67 So. 522 | La. | 1915
Section 7 of Act No. 192 of 1898, as amended by Act No. 173, p. 313, § 2, of 1912, gives authority to municipal boards of health to pass health and sanitary ordinances for the disposition of faecal matter, and prescribes a penalty of not less than $10 and not more than $25, or imprisonment for not more than 30 days, or both said fine and imprisonment, for any violation of such ordinances.
In pursuance of this authority the board of health of the city of Crowley adopted an ordinance forbidding open closets and establishing a bucket system, providing a vidangeur service for the periodical emptying and disinfecting of the buckets, fixing a charge of 50 cents per month for such service for each family, payable each month in advance not later than ten days after the first of the month, and imposing a finé of not less than $2.50 and not more than $25, or imprisonment at the discretion of the court, for a violation of the ordinance.
The relator was prosecuted under this ordinance, and was sentenced to pay a fine of $10, or 20 days’ imprisonment. This sentence was based not on the ordinance, but on the statute; the ordinance, in so far as imposing a penalty, was held to be unauthorized and null.
The statute in effect says that whoever shall violate an ordinance of the board of health shall be punished thus and so. The offense consists in the violation of an ordinance of the board of health. We do not see what further definition than this could be necessary. The question of whether the Legislature may denounce a penalty for the violation of the rules and regulations which it authorizes one of its governmental agencies to make was considered, and decided affirmatively, in U. S. v. Grimaud, 220 U. S. 506, 31 Sup. Ct. 480, 55 L. Ed. 563, and Light v. U. S., 220 U. S. 523, 31 Sup. Ct. 485, 55 L. Ed. 570.

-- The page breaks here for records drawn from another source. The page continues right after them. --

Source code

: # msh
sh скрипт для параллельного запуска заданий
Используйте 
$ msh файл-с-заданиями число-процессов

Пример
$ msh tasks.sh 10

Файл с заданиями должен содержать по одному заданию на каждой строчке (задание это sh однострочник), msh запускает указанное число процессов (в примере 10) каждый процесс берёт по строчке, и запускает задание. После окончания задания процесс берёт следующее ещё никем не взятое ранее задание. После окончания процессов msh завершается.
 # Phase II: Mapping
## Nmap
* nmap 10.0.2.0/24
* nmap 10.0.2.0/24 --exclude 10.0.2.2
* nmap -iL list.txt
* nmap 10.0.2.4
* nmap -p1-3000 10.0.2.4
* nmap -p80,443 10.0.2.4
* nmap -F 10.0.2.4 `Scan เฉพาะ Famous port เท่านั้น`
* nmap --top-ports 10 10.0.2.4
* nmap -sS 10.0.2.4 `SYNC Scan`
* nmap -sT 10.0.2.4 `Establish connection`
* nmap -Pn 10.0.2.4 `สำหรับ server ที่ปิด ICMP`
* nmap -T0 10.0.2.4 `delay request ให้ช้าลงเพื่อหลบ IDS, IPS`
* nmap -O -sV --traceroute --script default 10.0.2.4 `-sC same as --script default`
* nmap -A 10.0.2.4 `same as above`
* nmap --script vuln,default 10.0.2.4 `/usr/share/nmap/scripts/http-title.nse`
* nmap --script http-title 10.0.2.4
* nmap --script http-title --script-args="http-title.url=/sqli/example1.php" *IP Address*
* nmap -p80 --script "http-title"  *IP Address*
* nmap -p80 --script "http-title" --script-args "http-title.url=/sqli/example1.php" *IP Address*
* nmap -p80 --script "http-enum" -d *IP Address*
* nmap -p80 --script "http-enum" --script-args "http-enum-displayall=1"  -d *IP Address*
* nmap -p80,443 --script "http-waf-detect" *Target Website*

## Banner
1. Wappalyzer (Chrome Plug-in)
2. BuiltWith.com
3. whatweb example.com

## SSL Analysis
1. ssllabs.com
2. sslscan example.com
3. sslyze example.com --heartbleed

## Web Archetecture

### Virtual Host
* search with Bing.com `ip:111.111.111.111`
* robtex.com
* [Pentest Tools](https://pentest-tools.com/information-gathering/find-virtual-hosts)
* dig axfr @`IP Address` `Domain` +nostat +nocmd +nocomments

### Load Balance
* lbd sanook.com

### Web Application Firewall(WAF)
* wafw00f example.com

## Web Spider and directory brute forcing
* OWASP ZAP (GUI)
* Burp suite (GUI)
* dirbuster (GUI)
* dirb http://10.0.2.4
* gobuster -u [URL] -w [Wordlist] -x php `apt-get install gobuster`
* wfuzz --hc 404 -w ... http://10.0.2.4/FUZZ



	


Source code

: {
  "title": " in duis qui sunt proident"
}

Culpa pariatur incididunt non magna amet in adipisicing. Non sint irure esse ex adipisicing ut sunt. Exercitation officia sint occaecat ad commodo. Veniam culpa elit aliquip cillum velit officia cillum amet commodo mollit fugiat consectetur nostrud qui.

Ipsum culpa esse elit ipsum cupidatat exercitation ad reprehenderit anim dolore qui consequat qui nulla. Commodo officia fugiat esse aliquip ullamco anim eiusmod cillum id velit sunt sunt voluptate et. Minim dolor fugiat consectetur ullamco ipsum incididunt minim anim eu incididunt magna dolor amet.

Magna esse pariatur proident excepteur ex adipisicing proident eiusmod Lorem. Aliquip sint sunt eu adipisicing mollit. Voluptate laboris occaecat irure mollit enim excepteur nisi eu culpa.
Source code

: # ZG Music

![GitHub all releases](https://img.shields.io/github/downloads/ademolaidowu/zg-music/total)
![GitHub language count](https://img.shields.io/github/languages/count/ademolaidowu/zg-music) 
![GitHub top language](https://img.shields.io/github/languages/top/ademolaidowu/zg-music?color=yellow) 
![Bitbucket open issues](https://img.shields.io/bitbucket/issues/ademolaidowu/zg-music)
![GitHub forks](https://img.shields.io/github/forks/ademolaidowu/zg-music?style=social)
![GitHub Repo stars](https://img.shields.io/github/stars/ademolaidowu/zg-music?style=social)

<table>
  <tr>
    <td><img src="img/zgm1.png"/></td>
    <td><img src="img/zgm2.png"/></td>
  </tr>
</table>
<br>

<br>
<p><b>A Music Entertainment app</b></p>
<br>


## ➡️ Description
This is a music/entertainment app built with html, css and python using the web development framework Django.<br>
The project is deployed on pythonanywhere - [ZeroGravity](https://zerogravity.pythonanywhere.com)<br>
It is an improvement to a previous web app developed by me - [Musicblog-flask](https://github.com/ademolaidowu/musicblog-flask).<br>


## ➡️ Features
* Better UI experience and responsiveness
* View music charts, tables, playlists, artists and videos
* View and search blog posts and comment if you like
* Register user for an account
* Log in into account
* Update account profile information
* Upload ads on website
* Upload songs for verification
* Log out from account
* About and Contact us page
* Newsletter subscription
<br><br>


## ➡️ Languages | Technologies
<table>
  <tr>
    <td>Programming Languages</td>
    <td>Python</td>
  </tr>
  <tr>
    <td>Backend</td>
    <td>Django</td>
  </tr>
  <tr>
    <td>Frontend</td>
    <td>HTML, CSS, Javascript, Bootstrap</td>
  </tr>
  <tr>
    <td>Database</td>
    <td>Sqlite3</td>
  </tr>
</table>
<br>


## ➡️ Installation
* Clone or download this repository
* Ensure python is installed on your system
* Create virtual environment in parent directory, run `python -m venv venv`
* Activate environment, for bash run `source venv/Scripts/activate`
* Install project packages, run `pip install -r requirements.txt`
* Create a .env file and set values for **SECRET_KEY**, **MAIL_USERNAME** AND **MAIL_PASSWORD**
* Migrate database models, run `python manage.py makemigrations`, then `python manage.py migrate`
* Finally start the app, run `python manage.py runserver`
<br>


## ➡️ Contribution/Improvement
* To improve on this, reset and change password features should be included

This 50 cents per month is not a civil obligation ; it is the cost of removing and disinfecting the bucket of relator’s premises at the
The next contention is that the said charge is unreasonably large. Whether it is so or not was a matter for evidence; and none was offered on that point.
The next contention is that only two of the five members of the board of health voted for said ordinance; and that therefore it was never adopted. There is an admission to the contrary in the record. And the same admission covers and refutes the contention that said ordinance was never promulgated.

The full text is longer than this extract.